Composed of 1925 pages across all volumes, the entire work cost and was finished after eleven years. Thirty people have provided a substantial amount of writing, while some 130 writers contributed with "newspaper biographies". The release date was scheduled in 2010 to celebrate the centennial anniversary of both the Norwegian Press Association and the Norwegian Media Businesses' Association, in addition to the sesquarcentennial anniversary of the introduction of absolute monarchy to the country. This way, the Norwegian press history is drawn back far earlier in time than the existence of newspapers and journalism. The original plan was to begin with 1763, the year when Norway's first newspaper—Norske Intelligenz-Seddeler—was established. Such a long-spanning history work on the press in Norway had hitherto not been written.

==Reception==
In a lukewarm review for the VG newspaper, columnist Olav Versto criticized the third volume for not underlining VG's role enough, and academia in general for not understanding VG. Critic Sindre Hovdenakk insinuated that too much money had been spent on a not-brilliantly-written work. Handing out "die throws" (a review where 1 is worst, 6 is best) to each of the four volumes, he rated all the prose volumes as 4 and the biography volume as a 3. In Dagens Næringsliv the work with its several authors was criticized as being of uneven quality and precision. The reviewer titled his piece "Impossible".
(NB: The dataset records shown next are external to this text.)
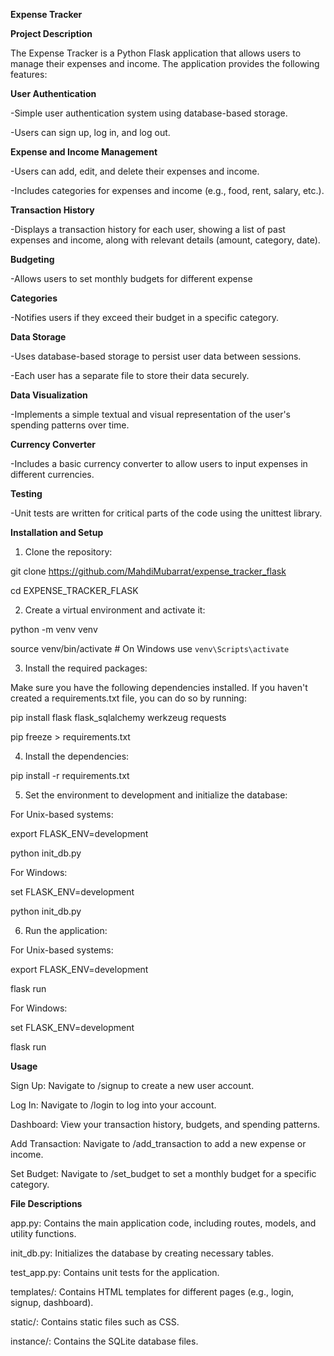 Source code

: **Expense Tracker**

**Project Description**

The Expense Tracker is a Python Flask application that allows users to manage their expenses and income. The application provides the following features:

**User Authentication**

-Simple user authentication system using database-based storage.

-Users can sign up, log in, and log out.

**Expense and Income Management**

-Users can add, edit, and delete their expenses and income.

-Includes categories for expenses and income (e.g., food, rent, salary, etc.).

**Transaction History**

-Displays a transaction history for each user, showing a list of past expenses and income, along with relevant details (amount, category, date).

**Budgeting**

-Allows users to set monthly budgets for different expense

**Categories**

-Notifies users if they exceed their budget in a specific category.

**Data Storage**

-Uses database-based storage to persist user data between sessions.

-Each user has a separate file to store their data securely.

**Data Visualization**

-Implements a simple textual and visual representation of the user's spending patterns over time.

**Currency Converter**

-Includes a basic currency converter to allow users to input expenses in different currencies.

**Testing**

-Unit tests are written for critical parts of the code using the unittest library.


**Installation and Setup**

1. Clone the repository:

git clone https://github.com/MahdiMubarrat/expense_tracker_flask

cd EXPENSE_TRACKER_FLASK

2. Create a virtual environment and activate it:

python -m venv venv

source venv/bin/activate  # On Windows use `venv\Scripts\activate`

3. Install the required packages:

Make sure you have the following dependencies installed. If you haven't created a requirements.txt file, you can do so by running:

pip install flask flask_sqlalchemy werkzeug requests

pip freeze > requirements.txt

4. Install the dependencies:

pip install -r requirements.txt

5. Set the environment to development and initialize the database:

For Unix-based systems:

export FLASK_ENV=development

python init_db.py

For Windows:

set FLASK_ENV=development

python init_db.py

6. Run the application:

For Unix-based systems:

export FLASK_ENV=development

flask run

For Windows:

set FLASK_ENV=development

flask run


**Usage**

Sign Up:
Navigate to /signup to create a new user account.

Log In:
Navigate to /login to log into your account.

Dashboard:
View your transaction history, budgets, and spending patterns.

Add Transaction:
Navigate to /add_transaction to add a new expense or income.

Set Budget:
Navigate to /set_budget to set a monthly budget for a specific category.

**File Descriptions**

app.py: Contains the main application code, including routes, models, and utility functions.

init_db.py: Initializes the database by creating necessary tables.

test_app.py: Contains unit tests for the application.

templates/: Contains HTML templates for different pages (e.g., login, signup, dashboard).

static/: Contains static files such as CSS.

instance/: Contains the SQLite database files.

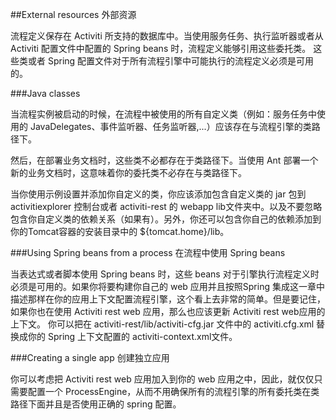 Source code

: ##External resources 外部资源

流程定义保存在 Activiti 所支持的数据库中。当使用服务任务、执行监听器或者从 Activiti 配置文件中配置的 Spring beans 时，流程定义能够引用这些委托类。 这些类或者 Spring 配置文件对于所有流程引擎中可能执行的流程定义必须是可用的。

###Java classes

当流程实例被启动的时候，在流程中被使用的所有自定义类（例如：服务任务中使用的 JavaDelegates、事件监听器、任务监听器,...）应该存在与流程引擎的类路径下。

然后，在部署业务文档时，这些类不必都存在于类路径下。当使用 Ant 部署一个新的业务文档时，这意味着你的委托类不必存在与类路径下。

当你使用示例设置并添加你自定义的类，你应该添加包含自定义类的 jar 包到 activitiexplorer 控制台或者 activiti-rest 的 webapp lib文件夹中。以及不要忽略包含你自定义类的依赖关系（如果有）。另外，你还可以包含你自己的依赖添加到你的Tomcat容器的安装目录中的 ${tomcat.home}/lib。

###Using Spring beans from a process 在流程中使用 Spring beans

当表达式或者脚本使用 Spring beans 时，这些 beans 对于引擎执行流程定义时必须是可用的。如果你将要构建你自己的 web 应用并且按照Spring 集成这一章中描述那样在你的应用上下文配置流程引擎，这个看上去非常的简单。但是要记住，如果你也在使用 Activiti rest web
应用，那么也应该更新 Activiti rest web应用的上下文。 你可以把在 activiti-rest/lib/activiti-cfg.jar 文件中的 activiti.cfg.xml 替换成你的 Spring 上下文配置的 activiti-context.xml文件。

###Creating a single app 创建独立应用

你可以考虑把 Activiti rest web 应用加入到你的 web 应用之中，因此，就仅仅只需要配置一个 ProcessEngine，从而不用确保所有的流程引擎的所有委托类在类路径下面并且是否使用正确的 spring 配置。

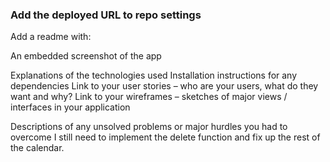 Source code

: ### Add the deployed URL to repo settings

Add a readme with:

An embedded screenshot of the app

Explanations of the technologies used
Installation instructions for any dependencies
Link to your user stories – who are your users, what do they want and why?
Link to your wireframes – sketches of major views / interfaces in your application

Descriptions of any unsolved problems or major hurdles you had to overcome
I still need to implement the delete function and fix up the rest of the calendar.
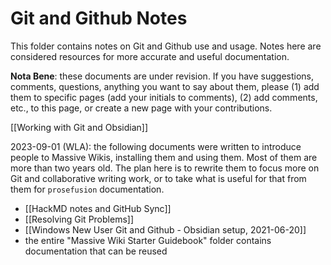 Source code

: # Git and Github Notes

This folder contains notes on Git and Github use and usage. Notes here are considered resources for more accurate and useful documentation.

**Nota Bene**: these documents are under revision. If you have suggestions, comments, questions, anything you want to say about them, please (1) add them to specific pages (add your initials to comments), (2) add comments, etc., to this page, or create a new page with your contributions.

[[Working with Git and Obsidian]]  

2023-09-01 (WLA): the following documents were written to introduce people to Massive Wikis, installing them and using them. Most of them are more than two years old. The plan here is to rewrite them to focus more on Git and collaborative writing work, or to take what is useful for that from them for `prosefusion` documentation.  
 - [[HackMD notes and GitHub Sync]]  
 - [[Resolving Git Problems]]  
 - [[Windows New User Git and Github - Obsidian setup, 2021-06-20]]  
 - the entire "Massive Wiki Starter Guidebook" folder contains documentation that can be reused  


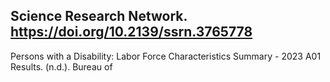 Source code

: ## Science Research Network. https://doi.org/10.2139/ssrn.3765778

Persons with a Disability: Labor Force Characteristics Summary - 2023 A01 Results. (n.d.). Bureau of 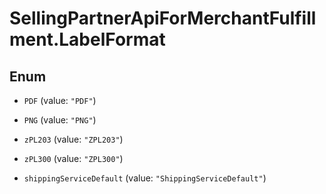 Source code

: # SellingPartnerApiForMerchantFulfillment.LabelFormat

## Enum


* `PDF` (value: `"PDF"`)

* `PNG` (value: `"PNG"`)

* `zPL203` (value: `"ZPL203"`)

* `zPL300` (value: `"ZPL300"`)

* `shippingServiceDefault` (value: `"ShippingServiceDefault"`)


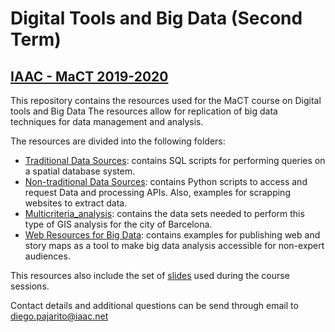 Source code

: # Digital Tools and Big Data (Second Term)
## [IAAC - MaCT 2019-2020](http://www.iaacblog.com/programs/courses/mact/2019-2020-mact01/)
This repository contains the resources used for the MaCT course on Digital tools and Big Data
The resources allow for replication of big data techniques for data management and analysis.

The resources are divided into the following folders:
* [Traditional Data Sources](a_Traditional_Data_Sources): contains SQL scripts for performing queries on a spatial database system.
* [Non-traditional Data Sources](b_Non_Traditional_Data_Sources): contains Python scripts to access and request Data and processing APIs. Also, examples for scrapping websites to extract data.
* [Multicriteria_analysis](c_multicriteria_analysis): contains the data sets needed to perform this type of GIS analysis for the city of Barcelona.
* [Web Resources for Big Data](d_web_resouces_for_big_data): contains examples for publishing web and story maps as a tool to make big data analysis accessible for non-expert audiences.

This resources also include the set of [slides](slides) used during the course sessions.

Contact details and additional questions can be send through email to diego.pajarito@iaac.net  
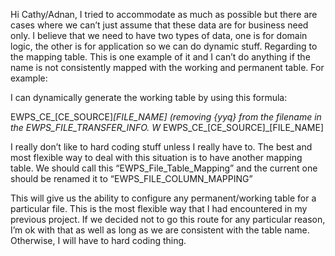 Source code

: Hi Cathy/Adnan,
  I tried to accommodate as much as possible but there are cases where we can’t just assume that these data are for business need only.  I believe that we need to have two types of data, one is for domain logic, the other is for application so we can do dynamic stuff.  Regarding to the mapping table.  This is one example of it and I can’t do anything if the name is not consistently mapped with the working and permanent table.  For example:

 


I can dynamically generate the working table by using this formula:

EWPS_CE_[CE_SOURCE]_[FILE_NAME]  (removing {yyq} from the filename in the EWPS_FILE_TRANSFER_INFO.
W_ EWPS_CE_[CE_SOURCE]_[FILE_NAME]

I really don’t like to hard coding stuff unless I really have to.  The best and most flexible way to deal with this situation is to have another mapping table.  We should call this “EWPS_File_Table_Mapping” and the current one should be renamed it to “EWPS_FILE_COLUMN_MAPPING”

This will give us the ability to configure any permanent/working table for a particular file.  This is the most flexible way that I had encountered in my previous project.   If we decided not to go this route for any particular reason, I’m ok with that as well as long as we are consistent with the table name.  Otherwise, I will have to hard coding thing.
The newspaper Dag og Tid praised the four volumes as a "standard work". Dagsavisen called it an "impressive chronicle". Klassekampen also received it favourably.
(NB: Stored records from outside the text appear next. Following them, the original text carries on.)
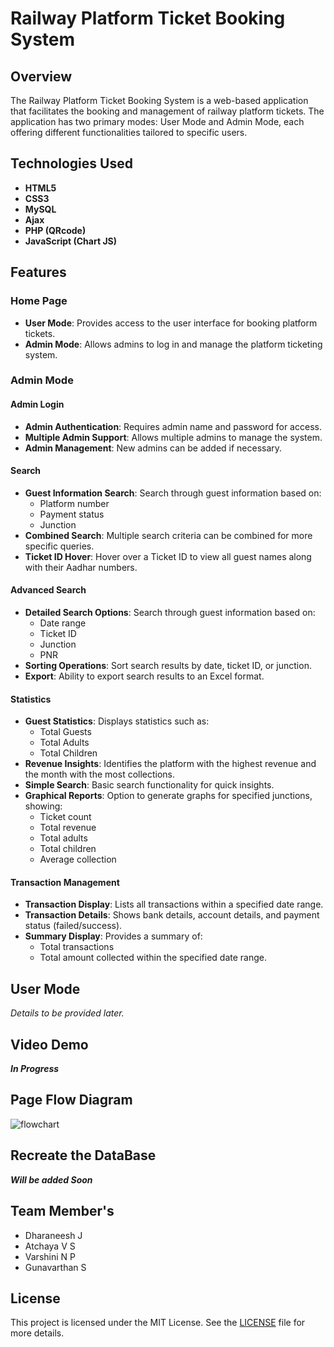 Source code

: # Railway Platform Ticket Booking System

## Overview

The Railway Platform Ticket Booking System is a web-based application that facilitates the booking and management of railway platform tickets. The application has two primary modes: User Mode and Admin Mode, each offering different functionalities tailored to specific users.

## Technologies Used
- **HTML5**
- **CSS3**
- **MySQL**
- **Ajax**
- **PHP (QRcode)**
- **JavaScript (Chart JS)**

## Features

### Home Page
- **User Mode**: Provides access to the user interface for booking platform tickets.
- **Admin Mode**: Allows admins to log in and manage the platform ticketing system.

### Admin Mode

#### Admin Login
- **Admin Authentication**: Requires admin name and password for access.
- **Multiple Admin Support**: Allows multiple admins to manage the system.
- **Admin Management**: New admins can be added if necessary.

#### Search
- **Guest Information Search**: Search through guest information based on:
  - Platform number
  - Payment status
  - Junction
- **Combined Search**: Multiple search criteria can be combined for more specific queries.
- **Ticket ID Hover**: Hover over a Ticket ID to view all guest names along with their Aadhar numbers.

#### Advanced Search
- **Detailed Search Options**: Search through guest information based on:
  - Date range
  - Ticket ID
  - Junction
  - PNR
- **Sorting Operations**: Sort search results by date, ticket ID, or junction.
- **Export**: Ability to export search results to an Excel format.

#### Statistics
- **Guest Statistics**: Displays statistics such as:
  - Total Guests
  - Total Adults
  - Total Children
- **Revenue Insights**: Identifies the platform with the highest revenue and the month with the most collections.
- **Simple Search**: Basic search functionality for quick insights.
- **Graphical Reports**: Option to generate graphs for specified junctions, showing:
  - Ticket count
  - Total revenue
  - Total adults
  - Total children
  - Average collection

#### Transaction Management
- **Transaction Display**: Lists all transactions within a specified date range.
- **Transaction Details**: Shows bank details, account details, and payment status (failed/success).
- **Summary Display**: Provides a summary of:
  - Total transactions
  - Total amount collected within the specified date range.

## User Mode
*Details to be provided later.*

## Video Demo
***In Progress***

## Page Flow Diagram 
![flowchart](https://github.com/user-attachments/assets/0fdc431b-7870-4fdb-a4d2-a8d9653f75fc)

## Recreate the DataBase
***Will be added Soon***

## Team Member's
- Dharaneesh J
- Atchaya  V  S
- Varshini  N  P
- Gunavarthan   S

## License

This project is licensed under the MIT License. See the [LICENSE](LICENSE.md) file for more details.
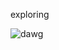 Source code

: exploring

![dawg](https://github.com/anjellyyy/anjellyyy/assets/172020069/7dd58ef6-b7d5-4c73-8751-ecda1570f3a7)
The work attracted little scholarly attention, yet Per Overrein reviewed its third volume in a 2011 issue of Historisk Tidsskrift. While applauding its thoroughness, usability and the individual efforts of the authors, he criticized the experimental nature of the work, its specious account of the role of Norwegian newspapers in the legal purge after World War II and its lack of coverage of the function that the Norwegian press played during the 1994 EU referendum.

Few local or regional newspapers published reviews of the work. A journalist in Sogn Avis praised the case study of Sogn og Fjordane in Eide's volume. Odd S. Lovoll criticized the work for not containing much about Norwegian diaspora newspapers in the United States.